# Adding 2 more front speakers



## Blainetsuds

Hello, this is my first post,thankyou for your paitience. I would like to add 2 more front speakers for 2 channel listening. I am presently using a pioneer vsx-521-k receiver ( entry level 5.1) I would like to add a new amp maybe Emotiva. My two present fronts are Polk tsi 400s. Would add 2 more tsi 400s. How do I run 4 fronts with new amp and still maintain a 5.1 option.Thanks for any advice.


----------



## AudiocRaver

To be sure that I understand your question: Are you planning to have a 5.1 setup that includes 2 tsi 400s as the mains, and have a separate pair of tsi 400s that will only be used for 2-channel listening?

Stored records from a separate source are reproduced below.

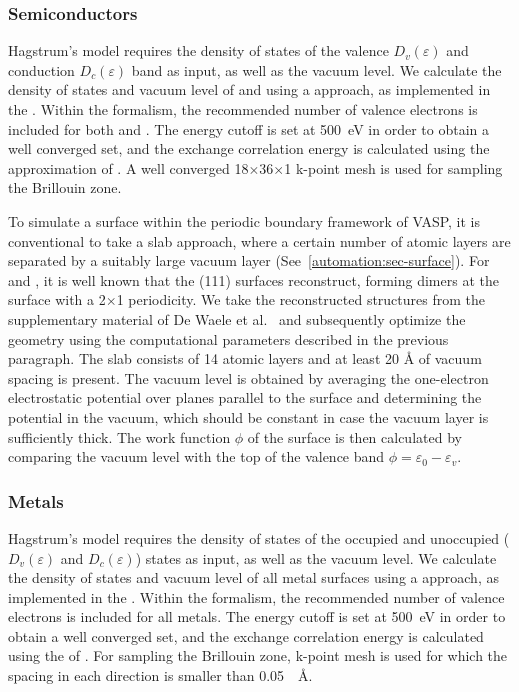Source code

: \begin{refsection}
\subsubsection{Semiconductors} \label{appendix:sec-semiconductors} 

Hagstrum's model requires the density of states of the valence 
$D_v(\varepsilon)$ and conduction $D_c(\varepsilon)$ band as input, as well as 
the vacuum level. We calculate the density of states and vacuum level of 
 and  using a  approach, as implemented in 
the . Within the  formalism, the recommended number of 
valence electrons is included for both  and . The energy cutoff 
is set at 500~\si{\electronvolt} in order to obtain a well converged 
 set, and the exchange correlation energy is calculated 
using the  approximation of . A well converged 
18$\times$36$\times$1  k-point mesh is used for sampling the 
Brillouin zone.
  
To simulate a surface within the periodic boundary framework of \gls{VASP}, it is 
conventional to take a slab approach, where a certain number of atomic layers 
are separated by a suitably large vacuum layer 
(See~\ref{automation:sec-surface}). For  and , it is 
well known that the (111) surfaces reconstruct, forming dimers at the surface 
with a 2$\times$1 periodicity. We take the reconstructed structures from the 
supplementary material of De Waele et al.~\cite{DeWaele2016} and subsequently 
optimize the geometry using the computational parameters described in the 
previous paragraph. The slab consists of 14 atomic layers and at least 20 
\si{\angstrom} of vacuum spacing is present. The vacuum level is obtained by 
averaging the one-electron electrostatic potential over planes parallel to the 
surface and determining the potential in the vacuum, which should be constant 
in case the vacuum layer is sufficiently thick. The work function $\phi$ of 
the surface is then calculated by comparing the vacuum level with the top of 
the valence band $\phi = \varepsilon_0 - \varepsilon_v$.

\subsubsection{Metals}  \label{appendix:sec-metals} 

Hagstrum's model requires the density of states of the occupied and unoccupied 
($D_v(\varepsilon)$ and $D_c(\varepsilon)$) states as input, as well as 
the vacuum level. We calculate the density of states and vacuum level of 
all metal surfaces using a  approach, as implemented in the 
. Within the  formalism, the recommended number of valence 
electrons is included for all metals. The energy cutoff is set at 
500~\si{\electronvolt} in order to obtain a well converged  
set, and the exchange correlation energy is calculated using the  
of . For sampling the Brillouin zone,  k-point mesh is used 
for which the spacing in each direction is smaller than 0.05~\si{\per\angstrom}.


\end{refsection}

By the way... Welcome to Home Theater Shack.


----------



## jackfish

Well, those are 8 Ohm speakers, so they could be run together in parallel from a two channel amplifier, possibly connected to your SURR BACK/FRONT HEIGHT preamp outputs. But those preamp outputs would then have to be able to be configured as FRONT which I don't know if they can be. It is likely that that cannot be configured in that way. That receiver does not have any FRONT preouts so adding an amplifier will not work. Further, you could not connect all four speakers to your front speaker terminals as that receiver cannot withstand a 4 Ohm load. In addition, multi-channel systems have their own issues with comb filtering effects of all the different drivers in close proximity potentially emitting the same frequencies, that having two pairs of front channel speakers might just create more distortion than you could bear.


----------



## Blainetsuds

To clarify I would like to add 2 tsi400s for a total of 4 fronts. I would like to add the right amp to power 4 fronts for 2.1 channel. But judging from early replies, this sounds difficult.


----------



## JoeESP9

OK, I'll ask what no one else did. Why four front speakers? Are you going to stack them ala the way some do with Advents?? Or, do you just want four front speakers? If so, that leads back to my question. Why? For what purpose and to what end?


----------



## AudiocRaver

Having four fronts will let you go louder, but getting them to work together in a way that doesn't cause a frequency response mess and/or horrible soundstage and imaging can be difficult if not impossible. Stacking them would be the least problematic approach, but you would still have difficulty with driver timing and phase issues which would stand out when the listeners head moved up or down even a little.

If you want your mains to look bigger and sound louder, an additional power amp and pair of speakers is one way to get there. I would spend the money trading up to more efficient main speakers that give higher acoustical output with the same power in.

Best of luck.


----------



## jackfish

If you procede as you have indicated you would need to replace the Pioneer VSX-521-K receiver with an AV receiver with complete preamp outputs for all channels, and then get a power amplifier which can handle a 4 Ohm load to run the two pairs of loudspeakers as your front/main loudspeakers.


----------



## Blainetsuds

Good day. Being new to audio assembly I thought if 2 front speakers are good, 4 fronts would be awesome. I am happy with the tsi400s. I have , recently added a 2nd powered sub. This made a great improvement for both music and movies. This fourm site is awesome , thanks to people like you,who responded. I will continue watching and learning. Thanks.:hsd:


----------